Den Heldentod gestorben  (Eckart Spoo)

»Den schönsten Tod in dieser Welt / stirbt wer als Held / getreu für gute Sache fällt«, steht am Friedländer Tor in Neubrandenburg auf einer Bronzeplatte zu Ehren des Kapitäns Pflug. Der hier mit einem Teil der schwedischen Besatzung am 9. März 1631 bei der Erstürmung der Stadt durch Tillys Truppen den »Heldentod« gestorben sei.

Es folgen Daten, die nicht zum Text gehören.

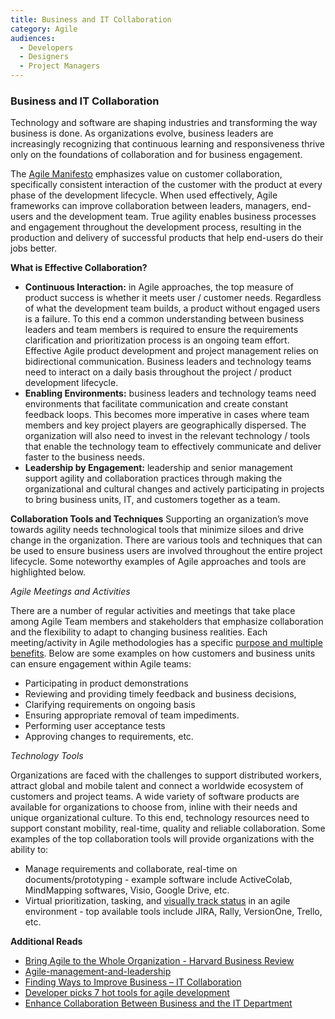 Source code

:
```yaml
---
title: Business and IT Collaboration
category: Agile
audiences:
  - Developers
  - Designers
  - Project Managers
---
```


### Business and IT Collaboration

Technology and software are shaping industries and transforming the way business is done. As organizations evolve, business leaders are increasingly recognizing that continuous learning and responsiveness thrive only on the foundations of collaboration and for business engagement.

The [Agile Manifesto](http://agilemanifesto.org/) emphasizes value on customer collaboration, specifically consistent interaction of the customer with the product at every phase of the development lifecycle. When used effectively, Agile frameworks can improve collaboration between leaders, managers, end-users and the development team. True agility enables business processes and engagement throughout the development process, resulting in the production and delivery of successful products that help end-users do their jobs better. 

**What is Effective Collaboration?**  
* **Continuous Interaction:** in Agile approaches, the top measure of product success is whether it meets user / customer needs. Regardless of what the development team builds, a product without engaged users is a failure. To this end a common understanding between business leaders and team members is required to ensure the requirements clarification and prioritization process is an ongoing team effort. Effective Agile product development and project management relies on bidirectional communication. Business leaders and technology teams need to interact on a daily basis throughout the project / product development lifecycle.  
* **Enabling Environments:** business leaders and technology teams need environments that facilitate communication and create constant feedback loops. This becomes more imperative in cases where team members and key project players are geographically dispersed. The organization will also need to invest in the relevant technology / tools that enable the technology team to effectively communicate and deliver faster to the business needs.
* **Leadership by Engagement:** leadership and senior management support agility and collaboration practices through making the organizational and cultural changes and actively participating in projects to bring business units, IT, and customers together as a team. 

**Collaboration Tools and Techniques**
Supporting an organization’s move towards agility needs technological tools that minimize siloes and drive change in the organization. There are various tools and techniques that can be used to ensure business users are involved throughout the entire project lifecycle. Some noteworthy examples of Agile approaches and tools are highlighted below.

   *Agile Meetings and Activities* 
   
   There are a number of regular activities and meetings that take place among Agile Team members and stakeholders that emphasize    collaboration and the flexibility to adapt to changing business realities. Each meeting/activity in Agile methodologies has a specific [purpose and multiple benefits](https://federalist.18f.gov/preview/GSA/cto-website/dev/guides/Agile_Meetings_Goals_and_Benefits/). Below are some examples on how customers and business units can ensure engagement within Agile teams:
* Participating in product demonstrations
* Reviewing and providing timely feedback and business decisions, 
* Clarifying requirements on ongoing basis
* Ensuring appropriate removal of team impediments.
* Performing user acceptance tests
* Approving changes to requirements, etc.

*Technology Tools*

Organizations are faced with the challenges to support distributed workers, attract global and mobile talent and connect a worldwide ecosystem of customers and project teams. A wide variety of software products are available for organizations to choose from, inline with their needs and unique organizational culture.  To this end, technology resources need to support constant mobility, real-time, quality and reliable collaboration.
Some examples of the top collaboration tools will provide organizations with the ability to:
* Manage requirements and collaborate, real-time on documents/prototyping - example software include ActiveColab, MindMapping softwares, Visio, Google Drive, etc.
* Virtual prioritization, tasking, and [visually track status](https://federalist.18f.gov/preview/GSA/cto-website/dev/guides/visibility_and_status/) in an agile environment - top available tools include JIRA, Rally, VersionOne, Trello, etc. 

**Additional Reads**
* [Bring Agile to the Whole Organization - Harvard Business Review](https://hbr.org/2014/11/bring-agile-to-the-whole-organization)
* [Agile-management-and-leadership](http://searchsoftwarequality.techtarget.com/feature/FAQ-Agile-management-and-leadership)
* [Finding Ways to Improve Business – IT Collaboration](https://www.infoq.com/news/2013/06/improve-business-it-cooperation)
* [Developer picks 7 hot tools for agile development](http://searchsoftwarequality.techtarget.com/feature/FAQ-Agile-management-and-leadership)
* [Enhance Collaboration Between Business and the IT Department](http://www.cio.com/article/2445035/collaboration/enhance-collaboration-between-business-and-the-it-department.html)
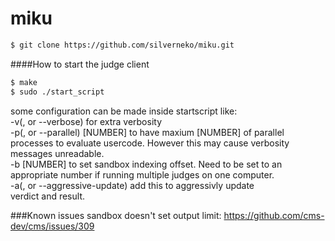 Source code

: miku
====

```bash
$ git clone https://github.com/silverneko/miku.git
```

####How to start the judge client
```bash
$ make
$ sudo ./start_script
```
some configuration can be made inside startscript like:  
-v(, or --verbose) for extra verbosity  
-p(, or --parallel) [NUMBER] to have maxium [NUMBER] of parallel  
processes to evaluate usercode. However this may cause verbosity  
messages unreadable.  
-b [NUMBER] to set sandbox indexing offset. Need to be set to an  
appropriate number if running multiple judges on one computer.  
-a(, or --aggressive-update) add this to aggressivly update  
verdict and result.  

###Known issues
sandbox doesn't set output limit: https://github.com/cms-dev/cms/issues/309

Solche dummdreisten Sprüche erinnern mich immer an einen Tag im Jahre 1942: Meine Mutter weckte mich aus dem Mittagsschlaf, der mir für die Stunde vor dem Essen verordnet war, weil meine älteren Geschwister meistens später aus der Schule kamen als ich aus dem Kindergarten. An diesem Tag weckte sie mich noch später als sonst. In der Regel half sie oder das »Dienstmädchen« mir beim Anziehen, vor allem beim Zuknöpfen des Leibchens und Befestigen der langen Strümpfe. Diesmal nicht. Mutter sah sehr ernst aus. Sie sagte, ich sei ja jetzt ein großer Junge, der sich selber anziehen könne. Die vier Großen säßen schon alle am Tisch. Vorhin sei die Nachricht gekommen, dass Vater in Russland »den Heldentod gestorben« sei. Mehr sagte sie nicht. Ich war aufgeregt und eilte mich, ihr ins Esszimmer zu folgen, damit mir keine Einzelheit entging.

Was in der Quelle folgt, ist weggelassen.